*** Records to use Section Begins ***
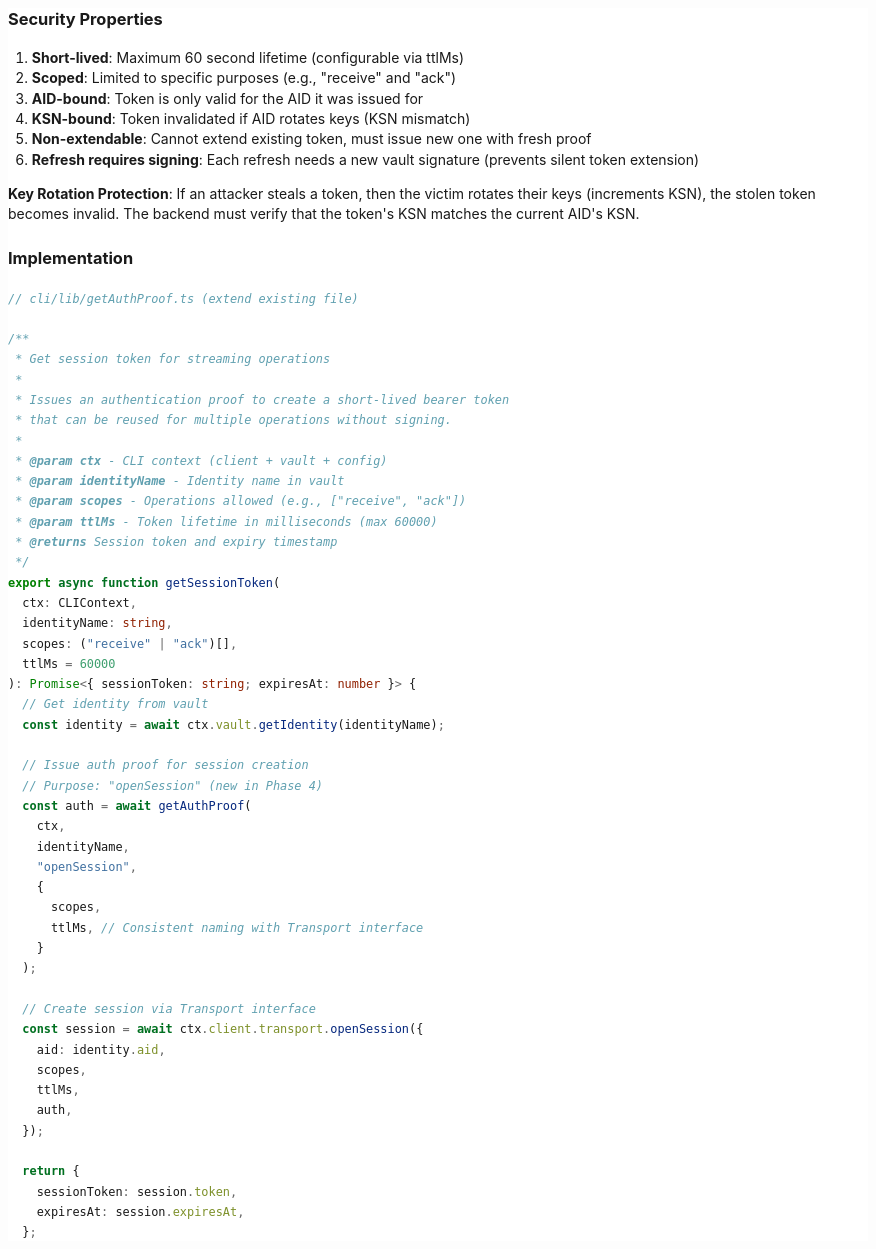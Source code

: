 ### Security Properties

1. **Short-lived**: Maximum 60 second lifetime (configurable via ttlMs)
2. **Scoped**: Limited to specific purposes (e.g., "receive" and "ack")
3. **AID-bound**: Token is only valid for the AID it was issued for
4. **KSN-bound**: Token invalidated if AID rotates keys (KSN mismatch)
5. **Non-extendable**: Cannot extend existing token, must issue new one with fresh proof
6. **Refresh requires signing**: Each refresh needs a new vault signature (prevents silent token extension)

**Key Rotation Protection**: If an attacker steals a token, then the victim rotates their keys (increments KSN), the stolen token becomes invalid. The backend must verify that the token's KSN matches the current AID's KSN.

### Implementation

```typescript
// cli/lib/getAuthProof.ts (extend existing file)

/**
 * Get session token for streaming operations
 *
 * Issues an authentication proof to create a short-lived bearer token
 * that can be reused for multiple operations without signing.
 *
 * @param ctx - CLI context (client + vault + config)
 * @param identityName - Identity name in vault
 * @param scopes - Operations allowed (e.g., ["receive", "ack"])
 * @param ttlMs - Token lifetime in milliseconds (max 60000)
 * @returns Session token and expiry timestamp
 */
export async function getSessionToken(
  ctx: CLIContext,
  identityName: string,
  scopes: ("receive" | "ack")[],
  ttlMs = 60000
): Promise<{ sessionToken: string; expiresAt: number }> {
  // Get identity from vault
  const identity = await ctx.vault.getIdentity(identityName);

  // Issue auth proof for session creation
  // Purpose: "openSession" (new in Phase 4)
  const auth = await getAuthProof(
    ctx,
    identityName,
    "openSession",
    {
      scopes,
      ttlMs, // Consistent naming with Transport interface
    }
  );

  // Create session via Transport interface
  const session = await ctx.client.transport.openSession({
    aid: identity.aid,
    scopes,
    ttlMs,
    auth,
  });

  return {
    sessionToken: session.token,
    expiresAt: session.expiresAt,
  };
```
*** Records to use Section Ends ***
What is required. Pull out each line of the records holding the string "bound".

Your response.
3. **AID-bound**: Token is only valid for the AID it was issued for
4. **KSN-bound**: Token invalidated if AID rotates keys (KSN mismatch)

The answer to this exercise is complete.